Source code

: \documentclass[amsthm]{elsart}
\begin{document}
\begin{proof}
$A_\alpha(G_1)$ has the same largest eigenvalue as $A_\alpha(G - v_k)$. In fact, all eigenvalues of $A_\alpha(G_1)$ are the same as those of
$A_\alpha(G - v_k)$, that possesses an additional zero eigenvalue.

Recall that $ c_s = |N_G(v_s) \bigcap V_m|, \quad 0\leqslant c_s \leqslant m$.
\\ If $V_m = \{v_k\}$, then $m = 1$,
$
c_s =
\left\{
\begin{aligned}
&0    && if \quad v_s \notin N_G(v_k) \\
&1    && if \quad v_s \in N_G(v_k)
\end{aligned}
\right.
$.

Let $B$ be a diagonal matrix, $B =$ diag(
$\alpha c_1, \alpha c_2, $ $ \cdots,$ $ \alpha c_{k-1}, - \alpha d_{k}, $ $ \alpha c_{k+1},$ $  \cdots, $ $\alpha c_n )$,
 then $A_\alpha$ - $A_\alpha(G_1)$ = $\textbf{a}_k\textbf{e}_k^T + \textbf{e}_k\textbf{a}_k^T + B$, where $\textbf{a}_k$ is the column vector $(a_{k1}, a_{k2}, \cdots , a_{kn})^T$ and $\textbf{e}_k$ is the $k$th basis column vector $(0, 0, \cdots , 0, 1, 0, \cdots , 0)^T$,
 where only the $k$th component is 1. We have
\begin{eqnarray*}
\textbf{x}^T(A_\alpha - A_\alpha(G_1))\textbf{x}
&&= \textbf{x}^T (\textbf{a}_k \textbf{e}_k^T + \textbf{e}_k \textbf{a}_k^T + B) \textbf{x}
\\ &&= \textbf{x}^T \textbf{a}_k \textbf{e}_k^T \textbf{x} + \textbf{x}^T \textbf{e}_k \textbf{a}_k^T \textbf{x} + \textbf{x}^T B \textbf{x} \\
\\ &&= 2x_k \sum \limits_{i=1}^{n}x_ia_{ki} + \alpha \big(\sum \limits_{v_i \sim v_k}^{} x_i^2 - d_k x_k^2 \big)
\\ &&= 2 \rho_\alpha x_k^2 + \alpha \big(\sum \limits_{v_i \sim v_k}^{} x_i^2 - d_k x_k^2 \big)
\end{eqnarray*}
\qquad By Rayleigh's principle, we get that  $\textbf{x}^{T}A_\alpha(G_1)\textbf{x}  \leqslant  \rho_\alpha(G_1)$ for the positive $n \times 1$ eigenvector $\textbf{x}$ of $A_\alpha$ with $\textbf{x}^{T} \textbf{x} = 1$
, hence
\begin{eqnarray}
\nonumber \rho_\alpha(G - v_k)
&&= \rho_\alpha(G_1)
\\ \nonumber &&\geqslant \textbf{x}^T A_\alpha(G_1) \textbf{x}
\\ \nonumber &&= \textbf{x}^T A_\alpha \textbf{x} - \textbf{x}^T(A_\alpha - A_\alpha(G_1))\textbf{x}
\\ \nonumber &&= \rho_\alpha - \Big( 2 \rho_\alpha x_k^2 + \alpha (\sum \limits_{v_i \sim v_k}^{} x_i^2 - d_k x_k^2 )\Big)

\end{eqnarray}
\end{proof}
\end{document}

____

The answer is all of the material, repeated exactly.

Source code

: \documentclass[amsthm]{elsart}
\begin{document}
\begin{proof}
$A_\alpha(G_1)$ has the same largest eigenvalue as $A_\alpha(G - v_k)$. In fact, all eigenvalues of $A_\alpha(G_1)$ are the same as those of
$A_\alpha(G - v_k)$, that possesses an additional zero eigenvalue.

Recall that $ c_s = |N_G(v_s) \bigcap V_m|, \quad 0\leqslant c_s \leqslant m$.
\\ If $V_m = \{v_k\}$, then $m = 1$,
$
c_s =
\left\{
\begin{aligned}
&0    && if \quad v_s \notin N_G(v_k) \\
&1    && if \quad v_s \in N_G(v_k)
\end{aligned}
\right.
$.

Let $B$ be a diagonal matrix, $B =$ diag(
$\alpha c_1, \alpha c_2, $ $ \cdots,$ $ \alpha c_{k-1}, - \alpha d_{k}, $ $ \alpha c_{k+1},$ $  \cdots, $ $\alpha c_n )$,
 then $A_\alpha$ - $A_\alpha(G_1)$ = $\textbf{a}_k\textbf{e}_k^T + \textbf{e}_k\textbf{a}_k^T + B$, where $\textbf{a}_k$ is the column vector $(a_{k1}, a_{k2}, \cdots , a_{kn})^T$ and $\textbf{e}_k$ is the $k$th basis column vector $(0, 0, \cdots , 0, 1, 0, \cdots , 0)^T$,
 where only the $k$th component is 1. We have
\begin{eqnarray*}
\textbf{x}^T(A_\alpha - A_\alpha(G_1))\textbf{x}
&&= \textbf{x}^T (\textbf{a}_k \textbf{e}_k^T + \textbf{e}_k \textbf{a}_k^T + B) \textbf{x}
\\ &&= \textbf{x}^T \textbf{a}_k \textbf{e}_k^T \textbf{x} + \textbf{x}^T \textbf{e}_k \textbf{a}_k^T \textbf{x} + \textbf{x}^T B \textbf{x} \\
\\ &&= 2x_k \sum \limits_{i=1}^{n}x_ia_{ki} + \alpha \big(\sum \limits_{v_i \sim v_k}^{} x_i^2 - d_k x_k^2 \big)
\\ &&= 2 \rho_\alpha x_k^2 + \alpha \big(\sum \limits_{v_i \sim v_k}^{} x_i^2 - d_k x_k^2 \big)
\end{eqnarray*}
\qquad By Rayleigh's principle, we get that  $\textbf{x}^{T}A_\alpha(G_1)\textbf{x}  \leqslant  \rho_\alpha(G_1)$ for the positive $n \times 1$ eigenvector $\textbf{x}$ of $A_\alpha$ with $\textbf{x}^{T} \textbf{x} = 1$
, hence
\begin{eqnarray}
\nonumber \rho_\alpha(G - v_k)
&&= \rho_\alpha(G_1)
\\ \nonumber &&\geqslant \textbf{x}^T A_\alpha(G_1) \textbf{x}
\\ \nonumber &&= \textbf{x}^T A_\alpha \textbf{x} - \textbf{x}^T(A_\alpha - A_\alpha(G_1))\textbf{x}
\\ \nonumber &&= \rho_\alpha - \Big( 2 \rho_\alpha x_k^2 + \alpha (\sum \limits_{v_i \sim v_k}^{} x_i^2 - d_k x_k^2 )\Big)

\end{eqnarray}
\end{proof}
\end{document}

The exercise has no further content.